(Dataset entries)
════════════════

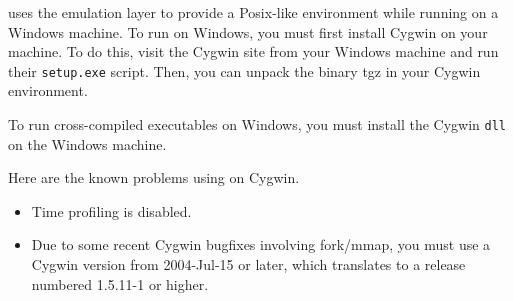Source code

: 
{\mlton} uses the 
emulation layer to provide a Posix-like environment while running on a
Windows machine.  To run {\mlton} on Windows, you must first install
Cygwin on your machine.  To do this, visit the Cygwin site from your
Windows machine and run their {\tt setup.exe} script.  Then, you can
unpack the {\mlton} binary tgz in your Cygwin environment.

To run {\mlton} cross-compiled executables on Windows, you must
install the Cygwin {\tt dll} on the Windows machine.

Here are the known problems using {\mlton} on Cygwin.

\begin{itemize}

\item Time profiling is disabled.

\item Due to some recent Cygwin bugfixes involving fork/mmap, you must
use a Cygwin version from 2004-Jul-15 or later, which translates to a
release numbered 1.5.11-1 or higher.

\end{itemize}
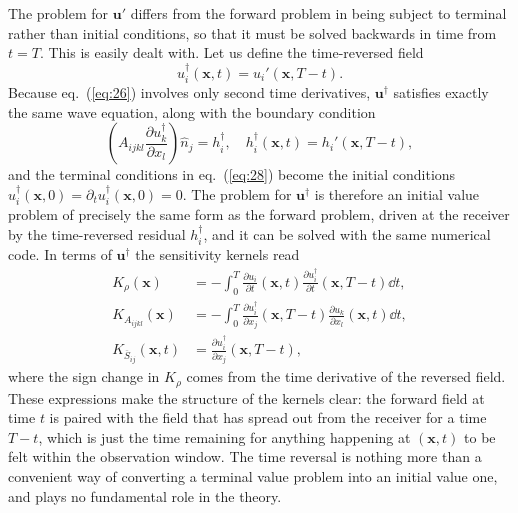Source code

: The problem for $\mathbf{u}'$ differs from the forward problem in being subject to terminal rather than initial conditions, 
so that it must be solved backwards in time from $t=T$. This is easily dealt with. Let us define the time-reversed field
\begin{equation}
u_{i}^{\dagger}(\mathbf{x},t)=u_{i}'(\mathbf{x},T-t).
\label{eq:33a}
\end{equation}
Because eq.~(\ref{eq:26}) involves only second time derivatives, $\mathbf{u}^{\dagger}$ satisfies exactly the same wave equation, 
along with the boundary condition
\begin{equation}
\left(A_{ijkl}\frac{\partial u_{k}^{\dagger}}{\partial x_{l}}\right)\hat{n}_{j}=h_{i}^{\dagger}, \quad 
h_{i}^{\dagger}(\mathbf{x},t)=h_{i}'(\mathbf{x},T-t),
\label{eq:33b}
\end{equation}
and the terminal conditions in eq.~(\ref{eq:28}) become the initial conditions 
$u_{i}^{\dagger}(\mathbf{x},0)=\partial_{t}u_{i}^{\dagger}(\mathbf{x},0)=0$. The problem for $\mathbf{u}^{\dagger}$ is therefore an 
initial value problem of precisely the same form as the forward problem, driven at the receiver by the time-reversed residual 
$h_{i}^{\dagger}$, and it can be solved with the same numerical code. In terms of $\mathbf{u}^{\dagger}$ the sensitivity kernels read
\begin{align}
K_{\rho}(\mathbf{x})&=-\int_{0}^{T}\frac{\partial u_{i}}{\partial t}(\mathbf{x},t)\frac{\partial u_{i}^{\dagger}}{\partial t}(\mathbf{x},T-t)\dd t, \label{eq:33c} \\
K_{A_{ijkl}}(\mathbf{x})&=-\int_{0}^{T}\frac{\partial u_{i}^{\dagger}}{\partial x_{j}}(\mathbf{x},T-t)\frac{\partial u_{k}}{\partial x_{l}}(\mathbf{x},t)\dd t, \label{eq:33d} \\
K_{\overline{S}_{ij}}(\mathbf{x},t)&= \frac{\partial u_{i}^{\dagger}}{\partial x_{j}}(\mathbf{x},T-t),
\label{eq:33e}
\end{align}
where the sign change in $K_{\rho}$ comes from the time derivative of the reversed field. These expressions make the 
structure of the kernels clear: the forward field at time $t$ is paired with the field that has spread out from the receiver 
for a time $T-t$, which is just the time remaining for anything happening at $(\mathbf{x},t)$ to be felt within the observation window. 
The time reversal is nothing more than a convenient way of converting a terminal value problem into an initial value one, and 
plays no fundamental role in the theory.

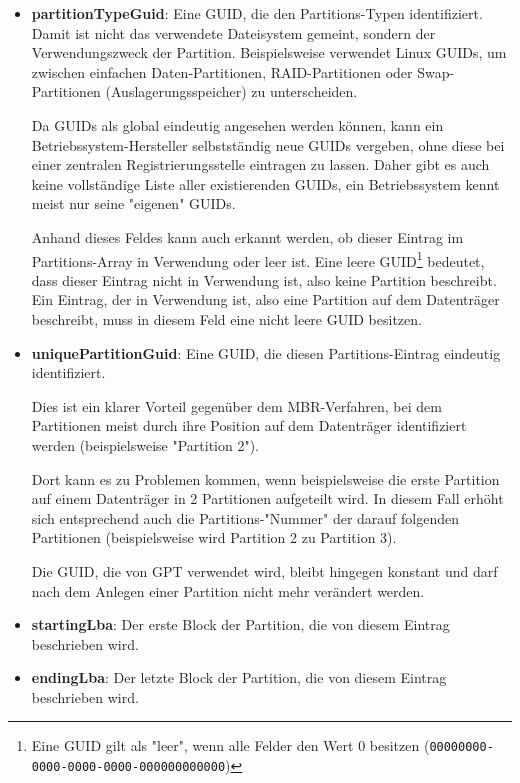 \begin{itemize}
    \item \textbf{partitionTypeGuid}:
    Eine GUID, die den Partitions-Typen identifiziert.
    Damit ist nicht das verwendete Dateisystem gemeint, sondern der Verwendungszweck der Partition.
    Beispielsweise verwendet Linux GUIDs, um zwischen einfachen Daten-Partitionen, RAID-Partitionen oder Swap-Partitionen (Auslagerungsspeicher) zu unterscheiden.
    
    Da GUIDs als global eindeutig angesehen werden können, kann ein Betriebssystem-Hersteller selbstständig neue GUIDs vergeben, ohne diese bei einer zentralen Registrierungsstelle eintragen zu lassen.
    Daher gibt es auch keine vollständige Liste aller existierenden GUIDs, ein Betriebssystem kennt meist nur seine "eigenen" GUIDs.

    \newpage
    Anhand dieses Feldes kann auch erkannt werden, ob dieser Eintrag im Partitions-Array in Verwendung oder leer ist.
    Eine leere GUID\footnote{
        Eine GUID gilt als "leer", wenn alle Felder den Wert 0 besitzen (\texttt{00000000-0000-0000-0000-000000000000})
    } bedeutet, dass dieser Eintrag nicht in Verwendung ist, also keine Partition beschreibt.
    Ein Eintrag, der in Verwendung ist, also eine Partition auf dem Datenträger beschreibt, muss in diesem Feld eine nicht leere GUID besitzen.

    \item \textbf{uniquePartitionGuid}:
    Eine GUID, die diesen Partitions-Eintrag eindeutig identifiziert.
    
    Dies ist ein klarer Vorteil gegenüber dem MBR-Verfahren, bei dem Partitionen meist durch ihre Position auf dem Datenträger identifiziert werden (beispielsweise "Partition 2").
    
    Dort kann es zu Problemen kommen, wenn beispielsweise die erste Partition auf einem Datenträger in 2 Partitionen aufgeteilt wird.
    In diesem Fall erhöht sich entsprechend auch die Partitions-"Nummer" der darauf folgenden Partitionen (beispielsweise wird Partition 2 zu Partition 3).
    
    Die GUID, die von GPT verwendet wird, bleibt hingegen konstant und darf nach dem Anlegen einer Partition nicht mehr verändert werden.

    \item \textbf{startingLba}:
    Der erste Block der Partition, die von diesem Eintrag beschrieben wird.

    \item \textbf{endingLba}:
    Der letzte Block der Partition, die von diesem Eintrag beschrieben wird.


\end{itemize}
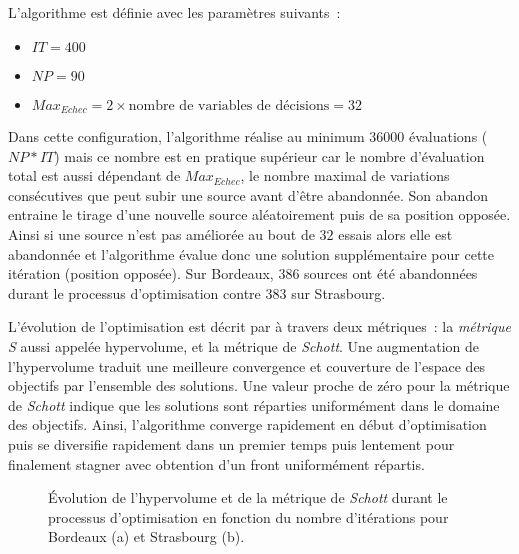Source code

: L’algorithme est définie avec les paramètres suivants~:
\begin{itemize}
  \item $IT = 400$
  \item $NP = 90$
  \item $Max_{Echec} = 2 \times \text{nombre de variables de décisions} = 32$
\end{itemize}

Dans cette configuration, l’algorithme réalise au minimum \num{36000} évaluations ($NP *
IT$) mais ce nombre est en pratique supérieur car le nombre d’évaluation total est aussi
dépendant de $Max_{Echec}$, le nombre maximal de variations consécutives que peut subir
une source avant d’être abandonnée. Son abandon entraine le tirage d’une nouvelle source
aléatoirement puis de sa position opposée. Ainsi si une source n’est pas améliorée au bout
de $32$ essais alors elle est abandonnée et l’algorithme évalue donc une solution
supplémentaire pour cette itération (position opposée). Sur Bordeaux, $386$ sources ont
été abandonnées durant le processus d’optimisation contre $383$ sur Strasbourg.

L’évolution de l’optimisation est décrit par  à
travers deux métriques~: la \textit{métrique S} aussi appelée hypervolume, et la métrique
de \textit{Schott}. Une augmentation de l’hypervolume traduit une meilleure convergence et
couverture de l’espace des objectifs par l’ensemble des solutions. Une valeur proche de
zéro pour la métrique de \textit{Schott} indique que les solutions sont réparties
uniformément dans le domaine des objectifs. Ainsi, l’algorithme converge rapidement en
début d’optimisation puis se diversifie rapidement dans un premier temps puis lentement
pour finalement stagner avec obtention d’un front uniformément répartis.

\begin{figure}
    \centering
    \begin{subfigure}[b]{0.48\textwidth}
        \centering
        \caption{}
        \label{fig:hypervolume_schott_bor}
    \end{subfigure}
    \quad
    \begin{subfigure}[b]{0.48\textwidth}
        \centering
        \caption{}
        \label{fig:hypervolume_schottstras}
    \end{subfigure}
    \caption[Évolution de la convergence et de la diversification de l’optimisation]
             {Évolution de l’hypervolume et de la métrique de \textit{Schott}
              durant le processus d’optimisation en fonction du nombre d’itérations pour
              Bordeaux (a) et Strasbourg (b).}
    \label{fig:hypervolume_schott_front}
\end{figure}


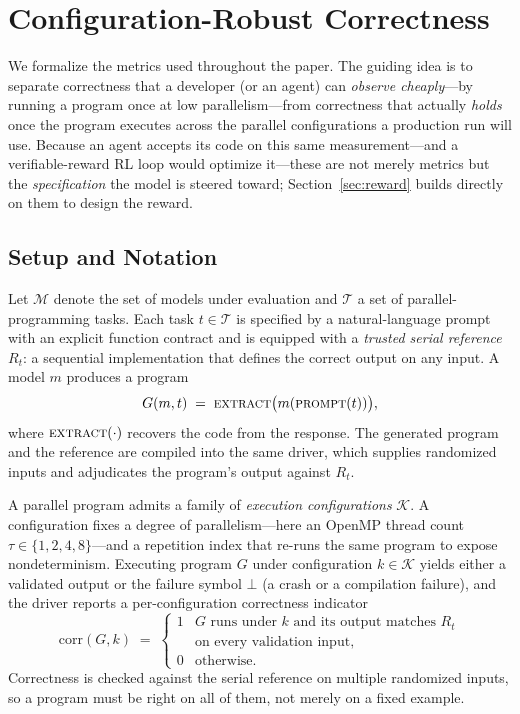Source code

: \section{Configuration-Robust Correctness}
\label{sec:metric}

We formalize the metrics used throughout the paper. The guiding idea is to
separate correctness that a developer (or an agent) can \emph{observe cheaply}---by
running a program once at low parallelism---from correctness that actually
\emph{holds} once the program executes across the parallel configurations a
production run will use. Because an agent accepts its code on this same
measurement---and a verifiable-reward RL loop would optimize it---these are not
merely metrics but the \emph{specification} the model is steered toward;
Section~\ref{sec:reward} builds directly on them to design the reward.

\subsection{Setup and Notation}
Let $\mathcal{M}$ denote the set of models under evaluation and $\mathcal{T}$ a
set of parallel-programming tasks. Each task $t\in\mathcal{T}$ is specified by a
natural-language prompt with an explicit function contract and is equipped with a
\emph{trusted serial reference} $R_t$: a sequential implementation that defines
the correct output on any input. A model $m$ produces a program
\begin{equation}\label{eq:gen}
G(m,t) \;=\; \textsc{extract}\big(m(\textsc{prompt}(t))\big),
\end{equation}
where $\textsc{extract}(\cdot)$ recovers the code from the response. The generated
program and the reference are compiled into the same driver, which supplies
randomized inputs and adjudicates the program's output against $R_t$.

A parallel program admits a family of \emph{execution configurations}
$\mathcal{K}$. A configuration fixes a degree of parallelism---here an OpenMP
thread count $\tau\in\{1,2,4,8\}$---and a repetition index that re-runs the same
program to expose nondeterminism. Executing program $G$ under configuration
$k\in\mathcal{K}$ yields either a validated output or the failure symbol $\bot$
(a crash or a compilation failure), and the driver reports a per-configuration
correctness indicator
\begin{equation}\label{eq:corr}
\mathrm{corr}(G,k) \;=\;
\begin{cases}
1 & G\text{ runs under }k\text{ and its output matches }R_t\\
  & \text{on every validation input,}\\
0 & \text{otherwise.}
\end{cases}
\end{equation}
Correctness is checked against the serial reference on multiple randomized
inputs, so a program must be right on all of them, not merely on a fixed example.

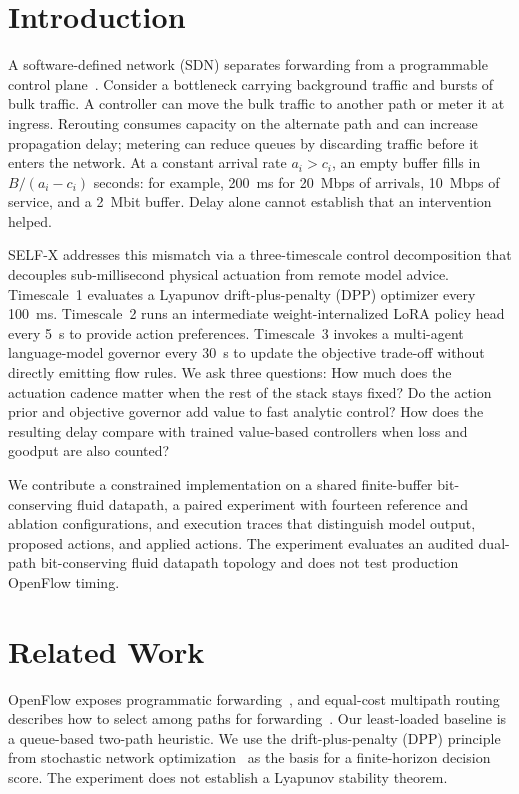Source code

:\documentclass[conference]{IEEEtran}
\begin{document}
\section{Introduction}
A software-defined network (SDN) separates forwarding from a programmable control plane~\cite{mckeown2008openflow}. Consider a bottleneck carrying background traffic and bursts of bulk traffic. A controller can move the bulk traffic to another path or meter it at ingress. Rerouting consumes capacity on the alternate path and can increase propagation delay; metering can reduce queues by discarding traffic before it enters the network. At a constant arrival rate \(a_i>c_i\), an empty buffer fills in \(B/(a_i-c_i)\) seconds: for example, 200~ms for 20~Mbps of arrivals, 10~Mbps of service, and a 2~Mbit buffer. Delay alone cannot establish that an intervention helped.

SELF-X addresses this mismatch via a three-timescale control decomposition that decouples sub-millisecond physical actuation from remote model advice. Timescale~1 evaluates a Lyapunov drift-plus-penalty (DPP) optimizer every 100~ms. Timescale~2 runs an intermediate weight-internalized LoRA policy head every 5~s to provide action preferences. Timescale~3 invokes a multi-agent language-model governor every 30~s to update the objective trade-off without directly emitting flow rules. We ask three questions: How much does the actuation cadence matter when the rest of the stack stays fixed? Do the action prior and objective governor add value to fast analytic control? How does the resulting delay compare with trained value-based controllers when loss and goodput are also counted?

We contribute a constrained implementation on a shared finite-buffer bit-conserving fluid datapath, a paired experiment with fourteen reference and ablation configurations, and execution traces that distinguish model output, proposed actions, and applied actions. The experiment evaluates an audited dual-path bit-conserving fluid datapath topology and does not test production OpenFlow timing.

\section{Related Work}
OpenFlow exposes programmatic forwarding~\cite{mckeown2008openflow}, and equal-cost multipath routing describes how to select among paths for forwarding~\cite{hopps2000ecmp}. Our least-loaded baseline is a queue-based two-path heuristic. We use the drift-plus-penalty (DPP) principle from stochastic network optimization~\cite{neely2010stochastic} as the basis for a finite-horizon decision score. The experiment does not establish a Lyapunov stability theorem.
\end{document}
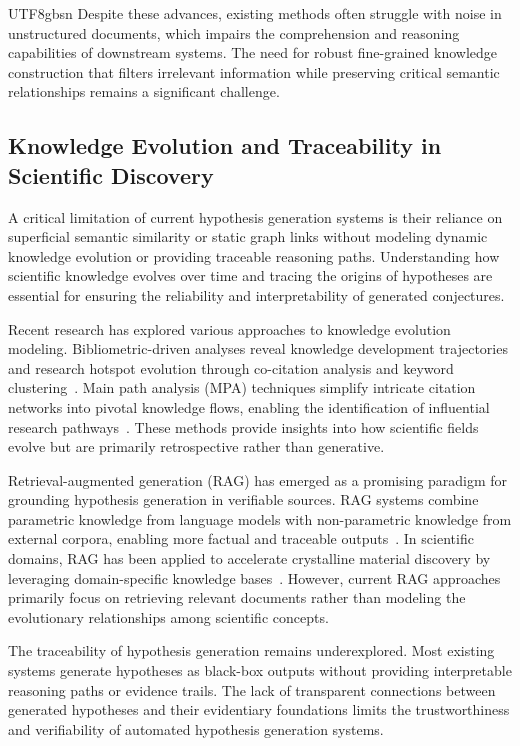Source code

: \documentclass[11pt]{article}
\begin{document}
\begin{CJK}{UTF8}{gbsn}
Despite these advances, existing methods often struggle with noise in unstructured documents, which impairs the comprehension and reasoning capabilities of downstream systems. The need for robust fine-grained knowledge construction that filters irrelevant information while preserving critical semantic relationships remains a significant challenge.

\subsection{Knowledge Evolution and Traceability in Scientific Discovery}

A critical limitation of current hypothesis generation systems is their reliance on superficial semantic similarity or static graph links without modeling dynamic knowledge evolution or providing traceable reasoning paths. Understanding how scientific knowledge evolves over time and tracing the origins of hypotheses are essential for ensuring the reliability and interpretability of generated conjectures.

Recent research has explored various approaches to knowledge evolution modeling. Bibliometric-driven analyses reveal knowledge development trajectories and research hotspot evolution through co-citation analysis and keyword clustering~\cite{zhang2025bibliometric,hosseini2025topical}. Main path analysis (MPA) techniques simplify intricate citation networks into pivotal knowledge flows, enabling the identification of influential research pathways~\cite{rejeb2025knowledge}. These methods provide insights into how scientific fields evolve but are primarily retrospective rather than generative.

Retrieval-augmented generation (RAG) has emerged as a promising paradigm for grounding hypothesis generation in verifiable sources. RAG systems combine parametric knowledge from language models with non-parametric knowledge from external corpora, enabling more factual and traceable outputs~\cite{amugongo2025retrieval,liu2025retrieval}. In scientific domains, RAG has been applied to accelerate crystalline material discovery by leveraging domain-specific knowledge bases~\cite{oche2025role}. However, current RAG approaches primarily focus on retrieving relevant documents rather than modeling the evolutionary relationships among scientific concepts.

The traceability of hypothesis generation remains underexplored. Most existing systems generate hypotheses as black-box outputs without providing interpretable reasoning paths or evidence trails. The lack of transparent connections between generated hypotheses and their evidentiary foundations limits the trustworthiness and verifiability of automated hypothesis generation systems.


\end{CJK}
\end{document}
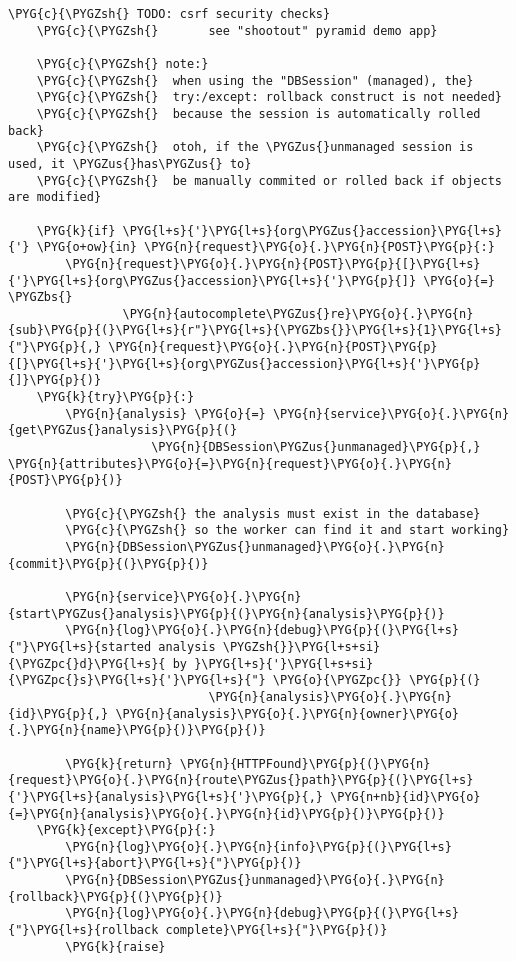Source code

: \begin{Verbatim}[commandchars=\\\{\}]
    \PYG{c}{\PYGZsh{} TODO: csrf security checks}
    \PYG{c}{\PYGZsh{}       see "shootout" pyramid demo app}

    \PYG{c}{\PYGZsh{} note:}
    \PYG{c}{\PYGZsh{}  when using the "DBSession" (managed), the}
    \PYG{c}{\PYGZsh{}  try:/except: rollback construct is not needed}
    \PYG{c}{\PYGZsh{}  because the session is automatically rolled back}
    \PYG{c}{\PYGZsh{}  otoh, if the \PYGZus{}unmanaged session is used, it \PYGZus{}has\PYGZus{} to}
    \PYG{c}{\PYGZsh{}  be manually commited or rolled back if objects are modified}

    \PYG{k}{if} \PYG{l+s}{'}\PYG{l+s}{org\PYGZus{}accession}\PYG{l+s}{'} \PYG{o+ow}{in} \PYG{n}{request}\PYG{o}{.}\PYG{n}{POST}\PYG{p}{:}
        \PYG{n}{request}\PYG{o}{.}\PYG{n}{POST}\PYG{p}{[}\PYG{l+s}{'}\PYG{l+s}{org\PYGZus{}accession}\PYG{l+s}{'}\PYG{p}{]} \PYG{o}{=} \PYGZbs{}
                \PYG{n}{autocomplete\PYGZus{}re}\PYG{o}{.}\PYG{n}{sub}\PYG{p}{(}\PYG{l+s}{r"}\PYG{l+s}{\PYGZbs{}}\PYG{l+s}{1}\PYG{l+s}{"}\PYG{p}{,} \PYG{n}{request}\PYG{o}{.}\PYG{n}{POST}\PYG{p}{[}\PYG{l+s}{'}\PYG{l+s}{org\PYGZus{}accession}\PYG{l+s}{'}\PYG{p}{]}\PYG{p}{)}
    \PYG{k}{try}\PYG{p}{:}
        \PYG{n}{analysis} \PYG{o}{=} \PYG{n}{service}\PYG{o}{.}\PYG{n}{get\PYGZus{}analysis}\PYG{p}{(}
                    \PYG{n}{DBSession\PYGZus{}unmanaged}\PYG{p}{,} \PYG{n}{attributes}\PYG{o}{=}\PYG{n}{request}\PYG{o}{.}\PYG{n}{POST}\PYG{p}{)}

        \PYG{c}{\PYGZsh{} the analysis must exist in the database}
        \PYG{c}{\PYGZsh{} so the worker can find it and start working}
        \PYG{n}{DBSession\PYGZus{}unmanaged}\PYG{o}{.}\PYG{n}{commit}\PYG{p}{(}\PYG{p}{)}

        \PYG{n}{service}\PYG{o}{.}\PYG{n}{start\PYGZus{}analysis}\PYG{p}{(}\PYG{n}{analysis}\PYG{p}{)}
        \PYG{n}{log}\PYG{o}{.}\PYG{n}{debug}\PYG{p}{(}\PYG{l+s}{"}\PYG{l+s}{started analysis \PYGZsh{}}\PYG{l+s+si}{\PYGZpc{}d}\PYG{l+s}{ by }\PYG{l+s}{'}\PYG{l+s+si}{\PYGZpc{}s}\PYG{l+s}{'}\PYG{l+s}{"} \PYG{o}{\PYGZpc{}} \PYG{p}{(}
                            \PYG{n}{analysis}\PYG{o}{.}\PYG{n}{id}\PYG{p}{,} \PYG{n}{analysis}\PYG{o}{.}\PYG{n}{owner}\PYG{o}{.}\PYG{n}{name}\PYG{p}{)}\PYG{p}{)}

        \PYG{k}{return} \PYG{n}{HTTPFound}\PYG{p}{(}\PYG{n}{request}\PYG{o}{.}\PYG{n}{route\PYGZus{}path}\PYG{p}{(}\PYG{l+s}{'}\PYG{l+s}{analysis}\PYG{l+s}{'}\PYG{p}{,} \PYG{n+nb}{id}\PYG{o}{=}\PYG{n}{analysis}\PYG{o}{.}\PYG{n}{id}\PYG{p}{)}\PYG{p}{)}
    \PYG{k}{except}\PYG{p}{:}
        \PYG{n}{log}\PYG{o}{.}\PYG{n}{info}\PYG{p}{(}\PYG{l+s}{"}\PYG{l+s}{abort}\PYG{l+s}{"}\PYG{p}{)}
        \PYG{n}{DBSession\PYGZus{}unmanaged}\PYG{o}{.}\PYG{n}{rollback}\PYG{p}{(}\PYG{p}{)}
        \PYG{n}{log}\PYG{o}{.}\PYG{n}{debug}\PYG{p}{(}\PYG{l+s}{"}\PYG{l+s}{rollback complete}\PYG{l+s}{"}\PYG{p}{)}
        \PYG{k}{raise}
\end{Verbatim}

════════════════

* _Task to carry out_:
Without the pictures, write out the lines from the beginning of the entries through the line with "is therefore an".

* _Solution below_:
Source code

: 
{\mlton} uses the 
emulation layer to provide a Posix-like environment while running on a
Windows machine.  To run {\mlton} on Windows, you must first install
Cygwin on your machine.  To do this, visit the Cygwin site from your
Windows machine and run their {\tt setup.exe} script.  Then, you can
unpack the {\mlton} binary tgz in your Cygwin environment.

To run {\mlton} cross-compiled executables on Windows, you must
install the Cygwin {\tt dll} on the Windows machine.

Here are the known problems using {\mlton} on Cygwin.

\begin{itemize}

\item Time profiling is disabled.

\item Due to some recent Cygwin bugfixes involving fork/mmap, you must
use a Cygwin version from 2004-Jul-15 or later, which translates to a
release numbered 1.5.11-1 or higher.

\end{itemize}
Source code

: The problem for $\mathbf{u}'$ differs from the forward problem in being subject to terminal rather than initial conditions, 
so that it must be solved backwards in time from $t=T$. This is easily dealt with. Let us define the time-reversed field
\begin{equation}
u_{i}^{\dagger}(\mathbf{x},t)=u_{i}'(\mathbf{x},T-t).
\label{eq:33a}
\end{equation}
Because eq.~(\ref{eq:26}) involves only second time derivatives, $\mathbf{u}^{\dagger}$ satisfies exactly the same wave equation, 
along with the boundary condition
\begin{equation}
\left(A_{ijkl}\frac{\partial u_{k}^{\dagger}}{\partial x_{l}}\right)\hat{n}_{j}=h_{i}^{\dagger}, \quad 
h_{i}^{\dagger}(\mathbf{x},t)=h_{i}'(\mathbf{x},T-t),
\label{eq:33b}
\end{equation}
and the terminal conditions in eq.~(\ref{eq:28}) become the initial conditions 
$u_{i}^{\dagger}(\mathbf{x},0)=\partial_{t}u_{i}^{\dagger}(\mathbf{x},0)=0$. The problem for $\mathbf{u}^{\dagger}$ is therefore an 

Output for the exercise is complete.